Com maior sentido coletivo e mais consistente na etapa inicial, a Naval justificava a vantagem alcançada ao minuto 13, mas a expulsão Ricardo Ehle mesmo antes do intervalo dificultou a tarefa no segundo tempo, valendo aos locais a ineficácia da equipa duriense.

Boa entrada dos figueirenses, que logo ao terceiro minuto viram Vítor Golas negar-lhes o golo com boa defesa, em sequência de lance de bola parada cobrado por Hugo Santos.

O golo surgiria passados 10 minutos, da marca de grande penalidade. Michel Simplício evitou Alysson na área de rigor penafidelense e este derrubou o avançado figueirense, cometendo falta para penalti que Bolívia cobrou com competência.

Ainda assim, o Penafiel poderia ter empatado ao minuto 21, contudo, Paulo Oliveira foi displicente.

Em período de compensação da etapa inicial a Naval ficou reduzida a dez unidades por expulsão de Ricardo Ehle, que foi admoestado com cartão vermelho direto por agressão a um adversário.

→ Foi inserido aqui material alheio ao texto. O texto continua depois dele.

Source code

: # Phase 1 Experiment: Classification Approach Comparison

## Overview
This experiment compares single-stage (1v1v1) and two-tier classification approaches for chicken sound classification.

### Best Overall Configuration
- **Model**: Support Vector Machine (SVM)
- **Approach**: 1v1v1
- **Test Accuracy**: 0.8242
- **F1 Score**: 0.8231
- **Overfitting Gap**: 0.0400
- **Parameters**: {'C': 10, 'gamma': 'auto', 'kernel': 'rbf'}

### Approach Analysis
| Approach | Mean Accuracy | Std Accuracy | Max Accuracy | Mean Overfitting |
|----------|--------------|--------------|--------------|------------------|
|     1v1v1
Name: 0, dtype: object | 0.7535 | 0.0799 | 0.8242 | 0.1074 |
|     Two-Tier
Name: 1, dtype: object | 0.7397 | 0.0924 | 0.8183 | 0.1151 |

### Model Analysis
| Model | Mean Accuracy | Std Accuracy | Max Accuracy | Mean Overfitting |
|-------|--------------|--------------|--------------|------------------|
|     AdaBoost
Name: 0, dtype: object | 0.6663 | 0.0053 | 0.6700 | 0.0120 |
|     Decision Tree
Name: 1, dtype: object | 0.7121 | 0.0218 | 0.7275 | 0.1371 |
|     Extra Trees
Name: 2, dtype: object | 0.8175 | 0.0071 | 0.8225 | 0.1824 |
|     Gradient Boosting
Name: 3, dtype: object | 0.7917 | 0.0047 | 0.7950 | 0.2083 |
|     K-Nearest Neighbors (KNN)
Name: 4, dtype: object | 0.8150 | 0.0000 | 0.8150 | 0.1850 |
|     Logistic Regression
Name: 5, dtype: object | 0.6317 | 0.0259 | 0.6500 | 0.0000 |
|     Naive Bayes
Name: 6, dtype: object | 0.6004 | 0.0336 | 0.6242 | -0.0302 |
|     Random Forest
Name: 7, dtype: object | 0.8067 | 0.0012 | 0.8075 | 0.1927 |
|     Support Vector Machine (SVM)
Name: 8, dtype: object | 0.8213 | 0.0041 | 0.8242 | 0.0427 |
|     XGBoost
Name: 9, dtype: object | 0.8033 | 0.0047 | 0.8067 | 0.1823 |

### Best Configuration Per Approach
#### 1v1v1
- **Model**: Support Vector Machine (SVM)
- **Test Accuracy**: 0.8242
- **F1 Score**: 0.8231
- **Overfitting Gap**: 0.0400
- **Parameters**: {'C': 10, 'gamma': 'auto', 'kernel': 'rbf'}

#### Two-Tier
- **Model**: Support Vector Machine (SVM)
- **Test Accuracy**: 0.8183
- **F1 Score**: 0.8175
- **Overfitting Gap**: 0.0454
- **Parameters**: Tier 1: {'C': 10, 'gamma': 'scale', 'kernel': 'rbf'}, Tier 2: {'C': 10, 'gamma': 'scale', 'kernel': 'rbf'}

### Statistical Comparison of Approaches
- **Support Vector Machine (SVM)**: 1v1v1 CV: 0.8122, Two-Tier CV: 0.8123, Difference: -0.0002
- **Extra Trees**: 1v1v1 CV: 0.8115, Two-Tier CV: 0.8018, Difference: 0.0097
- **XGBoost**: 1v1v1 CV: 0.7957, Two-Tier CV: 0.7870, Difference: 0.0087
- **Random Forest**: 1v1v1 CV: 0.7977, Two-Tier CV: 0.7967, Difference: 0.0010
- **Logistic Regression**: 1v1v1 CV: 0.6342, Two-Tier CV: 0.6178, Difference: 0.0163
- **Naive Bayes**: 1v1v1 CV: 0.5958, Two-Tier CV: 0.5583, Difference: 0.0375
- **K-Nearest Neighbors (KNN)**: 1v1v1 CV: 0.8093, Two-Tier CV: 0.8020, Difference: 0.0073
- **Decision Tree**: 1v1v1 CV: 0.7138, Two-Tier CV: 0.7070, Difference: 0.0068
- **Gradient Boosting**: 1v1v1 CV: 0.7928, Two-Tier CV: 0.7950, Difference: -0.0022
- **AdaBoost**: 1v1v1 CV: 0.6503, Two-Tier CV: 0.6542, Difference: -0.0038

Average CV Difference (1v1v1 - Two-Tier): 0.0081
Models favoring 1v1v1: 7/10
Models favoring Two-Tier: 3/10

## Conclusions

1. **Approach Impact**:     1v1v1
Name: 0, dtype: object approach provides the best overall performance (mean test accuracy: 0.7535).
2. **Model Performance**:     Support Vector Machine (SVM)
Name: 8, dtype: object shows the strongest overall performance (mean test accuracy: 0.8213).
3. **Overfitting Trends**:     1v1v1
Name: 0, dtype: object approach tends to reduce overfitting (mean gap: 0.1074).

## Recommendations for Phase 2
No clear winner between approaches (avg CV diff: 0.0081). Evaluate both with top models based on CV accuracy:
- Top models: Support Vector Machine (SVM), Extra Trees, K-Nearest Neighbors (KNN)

No reatar da partida Daniel Ramos prescindiu do avançado Roberto lançando Leomar para colmatar a expulsão do Ricardo Ehle, por sua vez Francisco Chaló trocou um avançado, Jesus, por outro, Guedes.

Na etapa complementar inverteram-se os papéis. Os visitantes dominaram em todos os capítulos, fizeram valer a superioridade numérica, todavia falharam totalmente na finalização.

O Penafiel pegou no jogo e submeteu os donos da casa a enorme sufoco, mas sem conseguirem arte e oportunidades para pelo menos chegar ao empate.